• _REQUIRED WORK_
Report all lines of the data below that hold the word "push".

• _AVAILABLE RECORDS_
------------------------------------
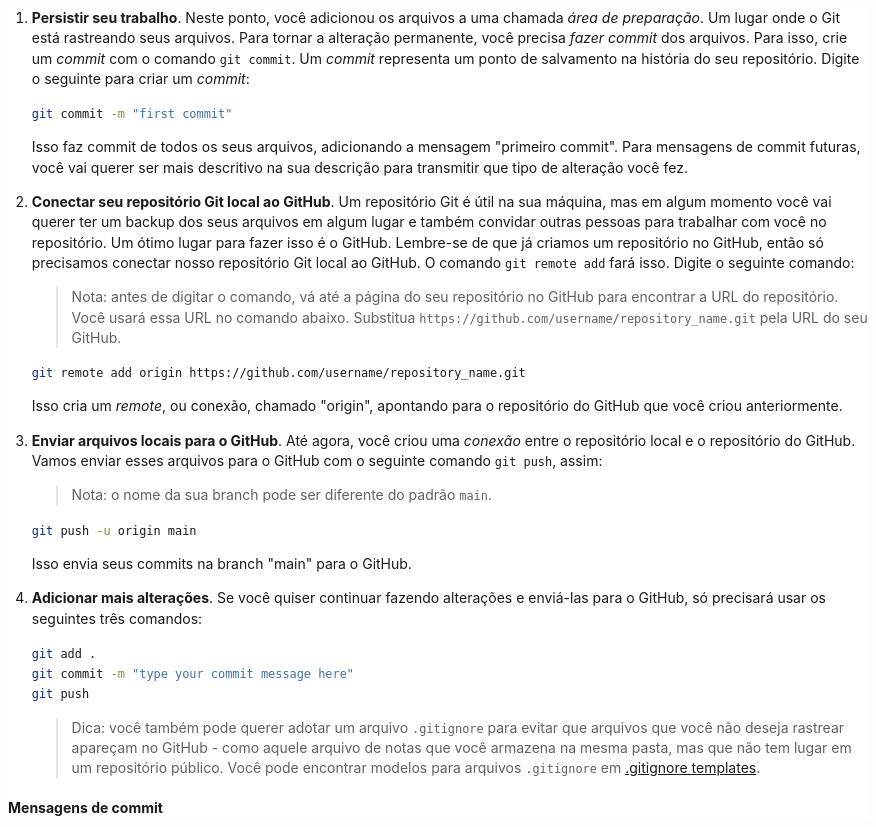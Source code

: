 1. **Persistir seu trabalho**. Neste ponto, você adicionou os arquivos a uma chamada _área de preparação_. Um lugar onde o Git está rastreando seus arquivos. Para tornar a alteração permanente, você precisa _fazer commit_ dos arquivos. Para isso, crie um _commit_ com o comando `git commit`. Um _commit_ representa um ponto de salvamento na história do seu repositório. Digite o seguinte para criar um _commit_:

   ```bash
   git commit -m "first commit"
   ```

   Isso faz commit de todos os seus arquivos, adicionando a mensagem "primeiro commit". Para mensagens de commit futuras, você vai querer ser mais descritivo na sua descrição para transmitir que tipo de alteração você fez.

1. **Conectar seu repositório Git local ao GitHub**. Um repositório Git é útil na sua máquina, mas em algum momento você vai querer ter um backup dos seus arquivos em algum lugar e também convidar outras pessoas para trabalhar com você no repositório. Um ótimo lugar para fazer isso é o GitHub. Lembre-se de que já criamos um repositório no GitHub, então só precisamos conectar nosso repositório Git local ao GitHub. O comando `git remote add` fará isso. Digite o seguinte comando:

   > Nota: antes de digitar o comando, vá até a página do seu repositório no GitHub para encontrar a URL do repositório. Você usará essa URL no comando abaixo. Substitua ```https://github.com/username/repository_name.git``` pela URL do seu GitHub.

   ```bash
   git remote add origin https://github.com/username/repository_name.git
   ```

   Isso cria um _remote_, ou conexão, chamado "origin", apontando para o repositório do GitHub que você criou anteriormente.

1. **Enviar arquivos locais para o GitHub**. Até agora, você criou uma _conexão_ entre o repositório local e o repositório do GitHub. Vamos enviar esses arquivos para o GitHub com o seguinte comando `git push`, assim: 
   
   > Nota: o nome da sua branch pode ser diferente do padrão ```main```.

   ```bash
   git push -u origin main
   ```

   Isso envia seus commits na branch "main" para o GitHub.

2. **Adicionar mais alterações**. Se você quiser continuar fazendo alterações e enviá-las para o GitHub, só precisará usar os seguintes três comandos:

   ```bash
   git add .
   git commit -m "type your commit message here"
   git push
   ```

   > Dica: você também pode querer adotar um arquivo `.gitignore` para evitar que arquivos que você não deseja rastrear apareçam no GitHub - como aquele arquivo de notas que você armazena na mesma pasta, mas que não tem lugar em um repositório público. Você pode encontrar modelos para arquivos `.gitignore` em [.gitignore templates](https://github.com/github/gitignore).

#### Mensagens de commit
------------------------------------
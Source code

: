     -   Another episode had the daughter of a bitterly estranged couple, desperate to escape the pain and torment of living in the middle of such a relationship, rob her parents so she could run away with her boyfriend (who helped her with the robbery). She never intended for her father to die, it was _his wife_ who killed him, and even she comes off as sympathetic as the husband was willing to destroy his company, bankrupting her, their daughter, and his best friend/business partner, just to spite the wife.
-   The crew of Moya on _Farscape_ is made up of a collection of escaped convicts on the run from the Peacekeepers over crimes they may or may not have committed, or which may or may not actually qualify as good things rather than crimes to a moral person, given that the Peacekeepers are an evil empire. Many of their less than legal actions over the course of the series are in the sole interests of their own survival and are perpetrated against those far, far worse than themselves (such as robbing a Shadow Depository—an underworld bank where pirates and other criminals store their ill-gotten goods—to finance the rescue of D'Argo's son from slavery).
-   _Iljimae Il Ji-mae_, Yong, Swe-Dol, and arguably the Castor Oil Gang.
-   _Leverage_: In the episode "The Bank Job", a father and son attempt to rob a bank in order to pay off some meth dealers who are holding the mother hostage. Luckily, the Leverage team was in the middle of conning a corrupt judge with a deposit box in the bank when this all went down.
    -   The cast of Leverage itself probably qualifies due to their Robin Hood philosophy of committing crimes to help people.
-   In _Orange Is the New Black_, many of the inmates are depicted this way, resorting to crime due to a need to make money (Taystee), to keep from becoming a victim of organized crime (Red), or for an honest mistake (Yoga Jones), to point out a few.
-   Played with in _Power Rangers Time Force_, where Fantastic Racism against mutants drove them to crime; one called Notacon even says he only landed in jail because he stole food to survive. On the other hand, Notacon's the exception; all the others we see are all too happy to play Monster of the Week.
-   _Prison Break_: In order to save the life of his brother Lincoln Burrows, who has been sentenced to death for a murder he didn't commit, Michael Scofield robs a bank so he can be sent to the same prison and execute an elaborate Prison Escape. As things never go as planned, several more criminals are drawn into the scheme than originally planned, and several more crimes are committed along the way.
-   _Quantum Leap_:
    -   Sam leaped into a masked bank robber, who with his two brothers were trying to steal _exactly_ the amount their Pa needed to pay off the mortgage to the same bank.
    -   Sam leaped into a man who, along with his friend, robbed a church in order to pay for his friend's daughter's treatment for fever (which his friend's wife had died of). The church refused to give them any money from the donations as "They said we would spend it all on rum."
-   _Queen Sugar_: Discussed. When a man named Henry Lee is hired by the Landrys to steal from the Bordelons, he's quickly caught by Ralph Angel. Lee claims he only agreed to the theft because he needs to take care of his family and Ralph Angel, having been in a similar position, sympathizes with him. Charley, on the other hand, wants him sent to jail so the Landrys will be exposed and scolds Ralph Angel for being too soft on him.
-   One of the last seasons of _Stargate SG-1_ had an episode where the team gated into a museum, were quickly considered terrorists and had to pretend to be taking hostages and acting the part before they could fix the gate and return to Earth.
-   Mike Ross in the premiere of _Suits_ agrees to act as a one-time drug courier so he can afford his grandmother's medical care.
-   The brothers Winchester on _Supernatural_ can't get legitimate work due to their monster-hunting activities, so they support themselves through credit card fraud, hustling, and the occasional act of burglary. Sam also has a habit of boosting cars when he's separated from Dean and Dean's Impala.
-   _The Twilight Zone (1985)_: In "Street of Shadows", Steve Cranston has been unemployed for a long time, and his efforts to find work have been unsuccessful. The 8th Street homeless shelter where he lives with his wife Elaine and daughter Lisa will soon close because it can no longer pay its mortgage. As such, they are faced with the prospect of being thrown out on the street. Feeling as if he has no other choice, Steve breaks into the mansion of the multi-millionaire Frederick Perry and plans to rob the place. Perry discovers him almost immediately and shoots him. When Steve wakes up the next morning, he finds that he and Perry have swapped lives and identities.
------------------------------------
• _TASK ANSWER_
1. **Enviar arquivos locais para o GitHub**. Até agora, você criou uma _conexão_ entre o repositório local e o repositório do GitHub. Vamos enviar esses arquivos para o GitHub com o seguinte comando `git push`, assim: 
   git push -u origin main
   git push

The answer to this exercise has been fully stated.